This week's Grapevine brings you
information fresh from the paddock on:
- Jordan's European Nightmare
- Ferrari Make Progress
- Picked from the Bunch
Jordan's European Nightmare
A lot of folks thought it strange that both Damon Hill and Heinz-Harald Frentzen suffered ignition shutdowns in the same place. For Hill, it was in the first corner after the restart, whilst Frentzen's mishap occurred in the first corner after his pitstop.
It transpires that the team had a new feature on the cars: getting away from standing starts, the feature optimises the car's performance for pulling away from stationary. The feature does not classify as traction control, or a second engine mapping, but does improve consistency for the drivers as they move off. The downside is, the car cannot race with the feature enabled - as the engine cuts out at low revs. Accordingly, the drivers need to toggle the feature off once they are under way.
The feature is selected when the car is stationary, and the driver intends to pull away. It appears that Damon Hill failed to successfully toggle the feature off after the restart, whilst Frentzen forgot after his pitstop. Ironically, as Frentzen left the pits, one of the crew was detailed to remind him to reset the function, but he broadcast on the wrong channel and the message never made it.
Needless to say, the feature is not intended to be used at the last two races of the season, unless a more foolproof means of ensuring it is disabled can be provided.
Ferrari Make Progress
The work Ferrari have carried out in preparation for the last races of the season was given the thumbs up from Michael Schumacher this week. The German, who announced he is not fit to race, but has returned to testing duties, confirmed that progress with the engine and aerodynamics is moving in the right direction.
Ferrari have been developing parts for their 2000 contender, but some are expected to make it onto this year's car in the remaining races.

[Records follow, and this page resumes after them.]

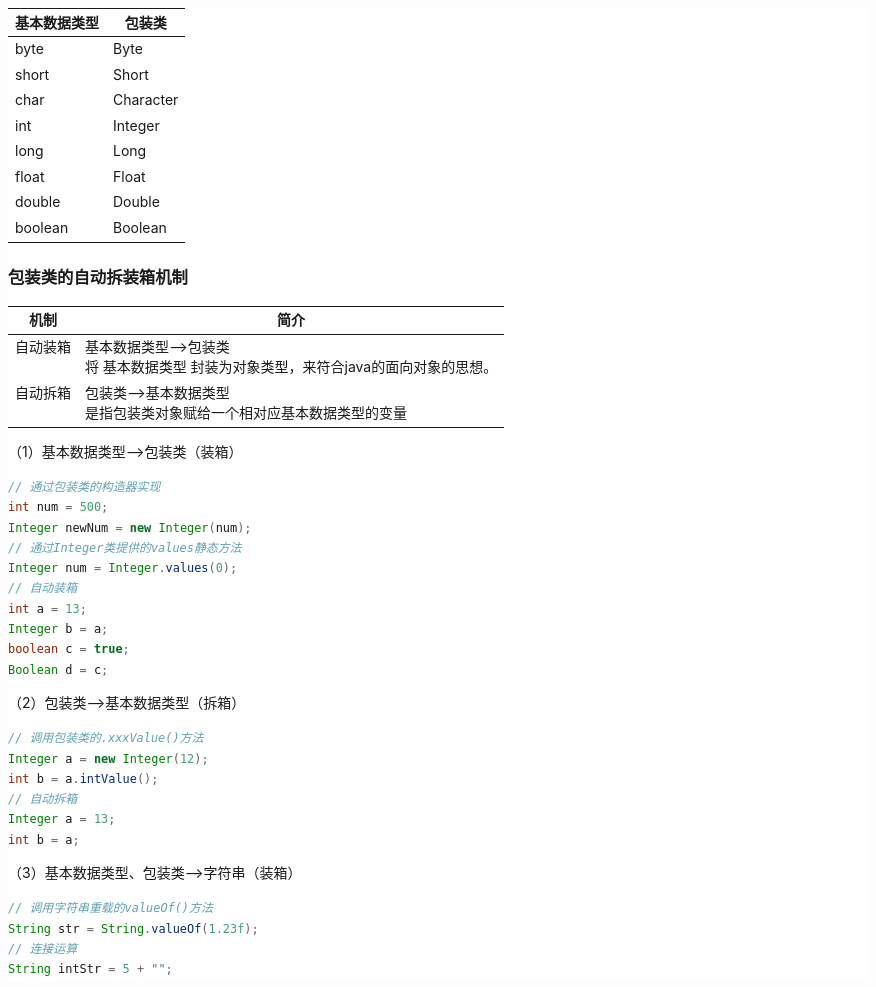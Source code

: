 | 基本数据类型 | 包装类    |
| ------------ | --------- |
| byte         | Byte      |
| short        | Short     |
| char         | Character |
| int          | Integer   |
| long         | Long      |
| float        | Float     |
| double       | Double    |
| boolean      | Boolean   |

### 包装类的自动拆装箱机制

| 机制     | 简介                                                         |
| -------- | ------------------------------------------------------------ |
| 自动装箱 | 基本数据类型-->包装类<br>将 基本数据类型 封装为对象类型，来符合java的面向对象的思想。 |
| 自动拆箱 | 包装类-->基本数据类型<br>是指包装类对象赋给一个相对应基本数据类型的变量 |

（1）基本数据类型-->包装类（装箱）

```java
// 通过包装类的构造器实现
int num = 500; 
Integer newNum = new Integer(num);
// 通过Integer类提供的values静态方法
Integer num = Integer.values(0);
// 自动装箱
int a = 13;
Integer b = a;
boolean c = true;
Boolean d = c;
```

（2）包装类-->基本数据类型（拆箱）

```java
// 调用包装类的.xxxValue()方法
Integer a = new Integer(12);
int b = a.intValue();
// 自动拆箱
Integer a = 13;
int b = a;
```

（3）基本数据类型、包装类-->字符串（装箱）

```java
// 调用字符串重载的valueOf()方法
String str = String.valueOf(1.23f);
// 连接运算
String intStr = 5 + "";
```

The biggest step forward is thought to relate to new "flip-ups" in front of the rear wheels. These now appear to contain aerodynamic elements, similar to the main wings, and are being used to provide significant downforce at the back of the car. The resulting improvements to traction and braking have reduced tyre wear, allowing the car's already excellent balance to be utilised to greater effect for longer.
Other changes include the side-pods, which have revised intakes, and it is believed the exhaust has been repositioned against the engine to improve tuning and provide a smoother power release. Lastly, a change to the sculpting of the car's nose, near the driver, has improved air flow around the driver's helmet and the anti-roll mechanism, resulting in cleaner air over the rear wings and into the engine air intake.

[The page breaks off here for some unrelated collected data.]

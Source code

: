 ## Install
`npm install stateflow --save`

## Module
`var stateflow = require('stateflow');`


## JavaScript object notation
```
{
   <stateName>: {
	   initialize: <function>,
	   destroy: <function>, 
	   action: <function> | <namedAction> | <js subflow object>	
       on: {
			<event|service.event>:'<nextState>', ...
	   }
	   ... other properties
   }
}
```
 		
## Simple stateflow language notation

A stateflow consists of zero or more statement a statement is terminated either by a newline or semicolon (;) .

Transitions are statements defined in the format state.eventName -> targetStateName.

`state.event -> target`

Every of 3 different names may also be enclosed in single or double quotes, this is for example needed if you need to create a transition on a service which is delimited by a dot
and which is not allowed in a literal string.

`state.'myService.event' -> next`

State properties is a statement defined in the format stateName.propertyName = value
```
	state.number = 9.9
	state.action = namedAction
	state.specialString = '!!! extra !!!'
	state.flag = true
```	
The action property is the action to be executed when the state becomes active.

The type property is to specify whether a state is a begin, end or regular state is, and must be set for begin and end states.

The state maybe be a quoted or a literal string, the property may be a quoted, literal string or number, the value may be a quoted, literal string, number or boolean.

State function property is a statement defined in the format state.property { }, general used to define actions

It's thought that progress has been made on the suspension configuration too, but it appears unlikely to appear on this year's car, as the changes would render most of the car's set-up data obsolete - something to be avoided when going to a completely new circuit, like Malaysia!
Picked from the Bunch
Rumours that McLaren are intending to buy into Formula One took a sharp upturn, with news they are freeing cash by selling non-core companies. Last week's sale of TAG-Heuer to a French conglomerate, and the 40% buyout by Mercedes both lend credence to the claim. Fiat, owners of Ferrari have not indicated whether they would follow suit.
Benetton driver Alexander Wurz has put a most of his performance deficit against teammate Giancarlo Fisichella down to his size and weight. It leaves him unable to place ballast optimally in the car, and sometimes unable to run the same components. Next year is likely to me more of the same, but he is optimistic that by the end of the season, the car should be competitive.

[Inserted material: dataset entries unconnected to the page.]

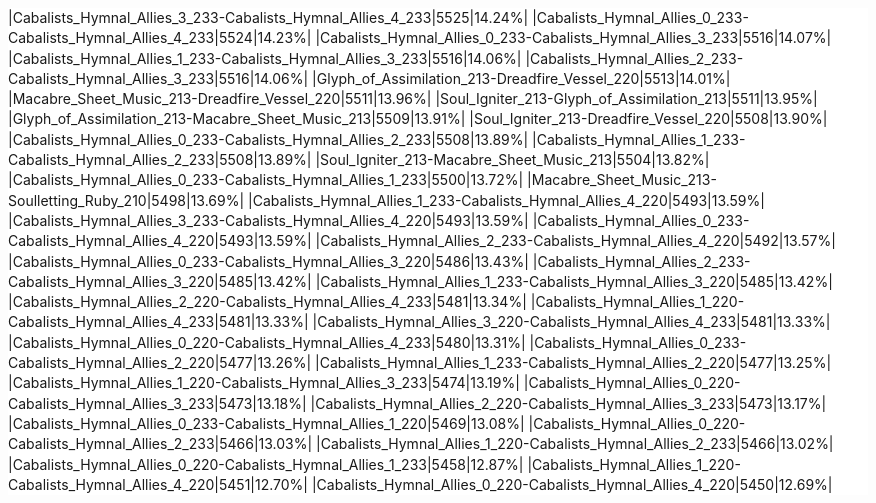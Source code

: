 |Cabalists_Hymnal_Allies_3_233-Cabalists_Hymnal_Allies_4_233|5525|14.24%|
|Cabalists_Hymnal_Allies_0_233-Cabalists_Hymnal_Allies_4_233|5524|14.23%|
|Cabalists_Hymnal_Allies_0_233-Cabalists_Hymnal_Allies_3_233|5516|14.07%|
|Cabalists_Hymnal_Allies_1_233-Cabalists_Hymnal_Allies_3_233|5516|14.06%|
|Cabalists_Hymnal_Allies_2_233-Cabalists_Hymnal_Allies_3_233|5516|14.06%|
|Glyph_of_Assimilation_213-Dreadfire_Vessel_220|5513|14.01%|
|Macabre_Sheet_Music_213-Dreadfire_Vessel_220|5511|13.96%|
|Soul_Igniter_213-Glyph_of_Assimilation_213|5511|13.95%|
|Glyph_of_Assimilation_213-Macabre_Sheet_Music_213|5509|13.91%|
|Soul_Igniter_213-Dreadfire_Vessel_220|5508|13.90%|
|Cabalists_Hymnal_Allies_0_233-Cabalists_Hymnal_Allies_2_233|5508|13.89%|
|Cabalists_Hymnal_Allies_1_233-Cabalists_Hymnal_Allies_2_233|5508|13.89%|
|Soul_Igniter_213-Macabre_Sheet_Music_213|5504|13.82%|
|Cabalists_Hymnal_Allies_0_233-Cabalists_Hymnal_Allies_1_233|5500|13.72%|
|Macabre_Sheet_Music_213-Soulletting_Ruby_210|5498|13.69%|
|Cabalists_Hymnal_Allies_1_233-Cabalists_Hymnal_Allies_4_220|5493|13.59%|
|Cabalists_Hymnal_Allies_3_233-Cabalists_Hymnal_Allies_4_220|5493|13.59%|
|Cabalists_Hymnal_Allies_0_233-Cabalists_Hymnal_Allies_4_220|5493|13.59%|
|Cabalists_Hymnal_Allies_2_233-Cabalists_Hymnal_Allies_4_220|5492|13.57%|
|Cabalists_Hymnal_Allies_0_233-Cabalists_Hymnal_Allies_3_220|5486|13.43%|
|Cabalists_Hymnal_Allies_2_233-Cabalists_Hymnal_Allies_3_220|5485|13.42%|
|Cabalists_Hymnal_Allies_1_233-Cabalists_Hymnal_Allies_3_220|5485|13.42%|
|Cabalists_Hymnal_Allies_2_220-Cabalists_Hymnal_Allies_4_233|5481|13.34%|
|Cabalists_Hymnal_Allies_1_220-Cabalists_Hymnal_Allies_4_233|5481|13.33%|
|Cabalists_Hymnal_Allies_3_220-Cabalists_Hymnal_Allies_4_233|5481|13.33%|
|Cabalists_Hymnal_Allies_0_220-Cabalists_Hymnal_Allies_4_233|5480|13.31%|
|Cabalists_Hymnal_Allies_0_233-Cabalists_Hymnal_Allies_2_220|5477|13.26%|
|Cabalists_Hymnal_Allies_1_233-Cabalists_Hymnal_Allies_2_220|5477|13.25%|
|Cabalists_Hymnal_Allies_1_220-Cabalists_Hymnal_Allies_3_233|5474|13.19%|
|Cabalists_Hymnal_Allies_0_220-Cabalists_Hymnal_Allies_3_233|5473|13.18%|
|Cabalists_Hymnal_Allies_2_220-Cabalists_Hymnal_Allies_3_233|5473|13.17%|
|Cabalists_Hymnal_Allies_0_233-Cabalists_Hymnal_Allies_1_220|5469|13.08%|
|Cabalists_Hymnal_Allies_0_220-Cabalists_Hymnal_Allies_2_233|5466|13.03%|
|Cabalists_Hymnal_Allies_1_220-Cabalists_Hymnal_Allies_2_233|5466|13.02%|
|Cabalists_Hymnal_Allies_0_220-Cabalists_Hymnal_Allies_1_233|5458|12.87%|
|Cabalists_Hymnal_Allies_1_220-Cabalists_Hymnal_Allies_4_220|5451|12.70%|
|Cabalists_Hymnal_Allies_0_220-Cabalists_Hymnal_Allies_4_220|5450|12.69%|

Stewart are optimistic that they can challenge Williams for fourth place in the Championship over the last two races. The team have brought forward aerodynamic and suspension parts, originally destined for the 2000 challenger, in an attempt to gain advantage.
BAR's broken clutch at the European Grand Prix robbed Villeneuve of points near the end of the race. The team are injecting Honda technology in the form of a new clutch in an attempt to solve the problems.
The Belgian Grand Prix is set to remain on the calendar after all, thanks to a change in the region's tobacco laws, which will exempt Formula One until July 31, 2003. This will tie up with the general European Union ban on tobacco sponsorship, and should allow racing at Spa-Francorchamps to continue unhindered.
British broadcaster ITV signed an extended three-year deal to cover Formula One until 2005. The channel will air all races live on Sundays, as well as live qualifying sessions. On the event, FOA chief executive Bernie Ecclestone said: "ITV have given Formula One excellent coverage and I am very pleased they will continue to support Formula One."
Popular singer Phil Collins slammed Michael Schumacher in an interview last week, saying: "We met up at Hockenheim and swapped numbers and so on and talked about meeting up. But after making a bit of effort all we got back was - silence! Nothing at all. I was very surprised. OK, it could be shyness or it could be arrogance, which is something you probably need in this sport, but I don't know. It is not the kind of behaviour which is normal in my nature or in my business. With Schumacher, it is a bit like Oasis, who are reasonably talented. When you behave like that, unfortunately, it defeats all the talent that you have got to show that kind of attitude. Of course, I don't really know the guy, but that is the impression he gave me."